# 2010 VW CC Tail light Issues



## VW2010CC (Mar 11, 2015)

First time posting and long time browser! 


I'm currently having an issue that I can not resolve and trying to avoid the dealership at the moment =) Search the board and haven't found anything as of yet. 

My 2010 VW CC Backup Reverse light went out on driver side. I replaced the bulb with the correct OEM bulb and no luck with it fixing. So I tried replacing with the other reverse bulbs, figure i got a bad bulb. (Ordered 4 bulbs total). Still no luck with it working. I check the fuses and they are still good. I ordered a new bulb housing for the driver side and still no luck. Next thing I know the rear right side fog light went out (Bulb on left side of reverse light on passenger side). So I purchased the replacement bulb and still no luck with the rear right side fog light (still out). There was one time when I wiggle the connector and the reverse light came back on but then I turn car off and restarted and reverse light was out again. 

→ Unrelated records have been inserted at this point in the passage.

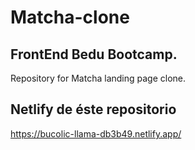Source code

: # Matcha-clone

## FrontEnd Bedu Bootcamp.

Repository for Matcha landing page clone.

## Netlify de éste repositorio

https://bucolic-llama-db3b49.netlify.app/
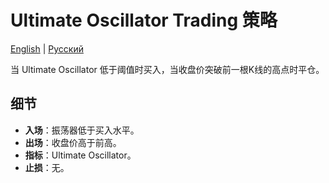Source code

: # Ultimate Oscillator Trading 策略
[English](README.md) | [Русский](README_ru.md)

当 Ultimate Oscillator 低于阈值时买入，当收盘价突破前一根K线的高点时平仓。

## 细节

- **入场**：振荡器低于买入水平。
- **出场**：收盘价高于前高。
- **指标**：Ultimate Oscillator。
- **止损**：无。

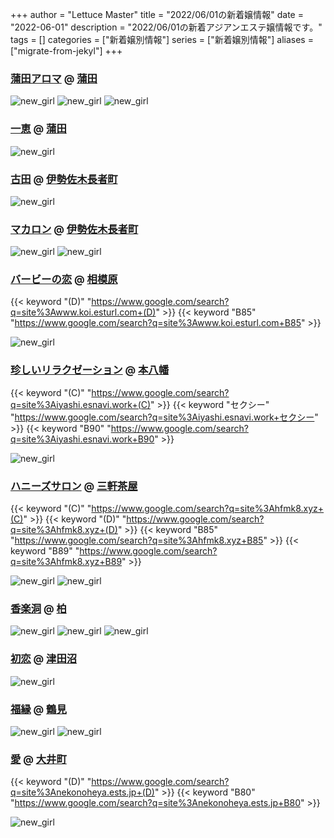 +++
author = "Lettuce Master"
title = "2022/06/01の新着嬢情報"
date = "2022-06-01"
description = "2022/06/01の新着アジアンエステ嬢情報です。"
tags = []
categories = ["新着嬢別情報"]
series = ["新着嬢別情報"]
aliases = ["migrate-from-jekyl"]
+++
### [蒲田アロマ](https://kamata-aroma.est.cm/) @ [蒲田](/post/kamata)


![new_girl](https://kamata-aroma.est.cm/photos/sites/52/2022/05/2022053109533338.jpg_309X464.jpg)
![new_girl](https://kamata-aroma.est.cm/photos/sites/52/2022/05/2022053109533412.jpg_309X464.jpg)
![new_girl](https://kamata-aroma.est.cm/photos/sites/52/2022/05/2022053109533553.jpg_309X464.jpg)
### [一恵](http://kazue.me-es.com/) @ [蒲田](/post/kamata)


![new_girl](https://i.imgur.com/Q7Xf3cf.jpeg)
### [古田](http://furuta-massage.work/) @ [伊勢佐木長者町](/post/isesakityoja)


![new_girl](https://i.imgur.com/MajY5pj.jpeg)
### [マカロン](http://ma-caron.work/) @ [伊勢佐木長者町](/post/isesakityoja)


![new_girl](https://i.imgur.com/n9GvtUM.jpeg)
![new_girl](https://i.imgur.com/S0E9uw9.jpeg)
### [バービーの恋](http://www.koi.esturl.com/) @ [相模原](/post/sagamihara)
{{< keyword "(D)" "https://www.google.com/search?q=site%3Awww.koi.esturl.com+(D)" >}} {{< keyword "B85" "https://www.google.com/search?q=site%3Awww.koi.esturl.com+B85" >}} 

![new_girl](https://i.imgur.com/3GbVqR6.jpeg)
### [珍しいリラクゼーション](http://iyashi.esnavi.work/) @ [本八幡](/post/motoyawata)
{{< keyword "(C)" "https://www.google.com/search?q=site%3Aiyashi.esnavi.work+(C)" >}} {{< keyword "セクシー" "https://www.google.com/search?q=site%3Aiyashi.esnavi.work+セクシー" >}} {{< keyword "B90" "https://www.google.com/search?q=site%3Aiyashi.esnavi.work+B90" >}} 

![new_girl](https://i.imgur.com/NlkxVIO.jpeg)
### [ハニーズサロン](http://hfmk8.xyz/) @ [三軒茶屋](/post/sangenchaya)
{{< keyword "(C)" "https://www.google.com/search?q=site%3Ahfmk8.xyz+(C)" >}} {{< keyword "(D)" "https://www.google.com/search?q=site%3Ahfmk8.xyz+(D)" >}} {{< keyword "B85" "https://www.google.com/search?q=site%3Ahfmk8.xyz+B85" >}} {{< keyword "B89" "https://www.google.com/search?q=site%3Ahfmk8.xyz+B89" >}} 

![new_girl](https://i.imgur.com/4C6iZEG.jpeg)
![new_girl](https://i.imgur.com/uBXorZR.jpeg)
### [香楽洞](http://kourakudou.net/) @ [柏](/post/kashiwa)


![new_girl](https://i.imgur.com/hRmhVCo.jpeg)
![new_girl](https://i.imgur.com/DYYaggB.jpeg)
![new_girl](https://i.imgur.com/ja6WJ5H.jpeg)
### [初恋](https://hatukoi.est.cm/) @ [津田沼](/post/tsudanuma)


![new_girl](https://hatukoi.est.cm/photos/202205/220531141al936.jpeg)
### [福縁](https://www.fukuen.in/) @ [鶴見](/post/tsurumi)


![new_girl](https://www.fukuen.in/img/camp/20220601_dx.png)
![new_girl](https://www.fukuen.in/img/camp/20220601_sp.png)
### [愛](https://nekonoheya.ests.jp/) @ [大井町](/post/oimachi)
{{< keyword "(D)" "https://www.google.com/search?q=site%3Anekonoheya.ests.jp+(D)" >}} {{< keyword "B80" "https://www.google.com/search?q=site%3Anekonoheya.ests.jp+B80" >}} 

![new_girl](https://nekonoheya.ests.jp/photos/sites/51/2022/05/2022053113310613.jpg_320X480.jpg)
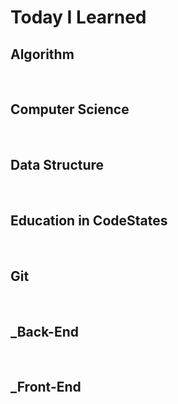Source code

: <p><h1>Today I Learned</h1></p>

Algorithm
---------

<br />

Computer Science
----------------

<br />

Data Structure
--------------

<br/>

Education in CodeStates
-----------------------

<br/>

Git
---

<br/>

_Back-End
---------

<br/>

_Front-End
---------

<br/>
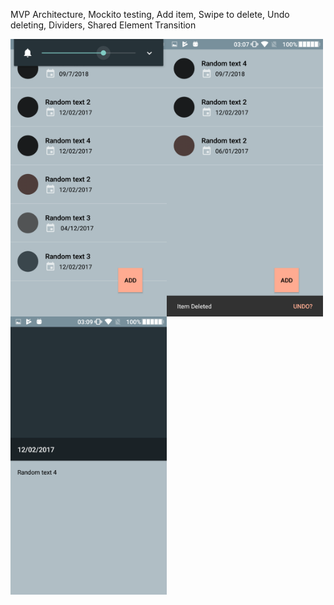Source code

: MVP Architecture, Mockito testing, Add item, Swipe to delete, Undo deleting, Dividers, Shared Element Transition
<div align="center">
<img style="float:left;" width="250" height="auto" src="https://github.com/azemZejnil/CoolRecyclerView/blob/master/docs/imgs/Screenshot_20180725-030716.png">
<img style="float:left;" width="250" height="auto" src="https://github.com/azemZejnil/CoolRecyclerView/blob/master/docs/imgs/Screenshot_20180725-030744.png">
<img style="float:left;" width="250" height="auto" src="https://github.com/azemZejnil/CoolRecyclerView/blob/master/docs/imgs/Screenshot_20180725-030908.png">
</div>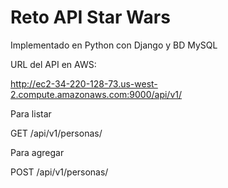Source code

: # Reto API Star Wars

Implementado en Python con Django y BD MySQL

URL del API en AWS:

http://ec2-34-220-128-73.us-west-2.compute.amazonaws.com:9000/api/v1/

Para listar

GET /api/v1/personas/

Para agregar

POST /api/v1/personas/


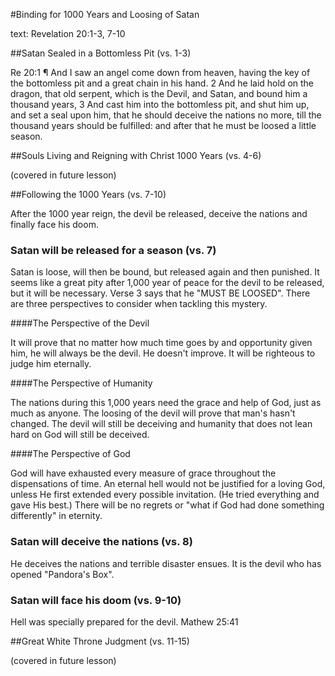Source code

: #Binding for 1000 Years and Loosing of Satan

text: Revelation 20:1-3, 7-10

##Satan Sealed in a Bottomless Pit (vs. 1-3)

Re 20:1 ¶ And I saw an angel come down from heaven, having the key of the bottomless pit and a great chain in his hand.
2 And he laid hold on the dragon, that old serpent, which is the Devil, and Satan, and bound him a thousand years,
3 And cast him into the bottomless pit, and shut him up, and set a seal upon him, that he should deceive the nations no more, till the thousand years should be fulfilled: and after that he must be loosed a little season.

##Souls Living and Reigning with Christ 1000 Years (vs. 4-6)

(covered in future lesson)

##Following the 1000 Years (vs. 7-10)

After the 1000 year reign, the devil be released, deceive the nations and finally face his doom.

### Satan will be released for a season (vs. 7)

Satan is loose, will then be bound, but released again and then punished. It seems like a great pity after 1,000 year of peace for the devil to be released, but it will be necessary. Verse 3 says that he "MUST BE LOOSED". There are three perspectives to consider when tackling this mystery.

####The Perspective of the Devil

It will prove that no matter how much time goes by and opportunity given him, he will always be the devil. He doesn't improve. It will be righteous to judge him eternally.

####The Perspective of Humanity

The nations during this 1,000 years need the grace and help of God, just as much as anyone. The loosing of the devil will prove that man's hasn't changed. The devil will still be deceiving and humanity that does not lean hard on God will still be deceived.

####The Perspective of God

God will have exhausted every measure of grace throughout the dispensations of time. An eternal hell would not be justified for a loving God, unless He first extended every possible invitation. (He tried everything and gave His best.) There will be no regrets or "what if God had done something differently" in eternity.

### Satan will deceive the nations (vs. 8)

He deceives the nations and terrible disaster ensues. It is the devil who has opened "Pandora's Box".

### Satan will face his doom (vs. 9-10)

Hell was specially prepared for the devil. Mathew 25:41

##Great White Throne Judgment (vs. 11-15)

(covered in future lesson)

Of course every time I start the car I get two message on dash:

1. Rear left side reverse light not working

2. Rear right side fog light not working.


So, I went head and ripped out the carpet lining in the trunk to see if the cable harass is in bad shape, but everything looks good. I figured the pins might not have a tight connector on bulb holders and still no luck. 


I am hoping that someone has some information on this issue or seen this issue before. 



Thanks you ahead of time.


2010CC


----------



## OEMplusCC (Jan 27, 2013)

I would check two places behind the left carpet wall.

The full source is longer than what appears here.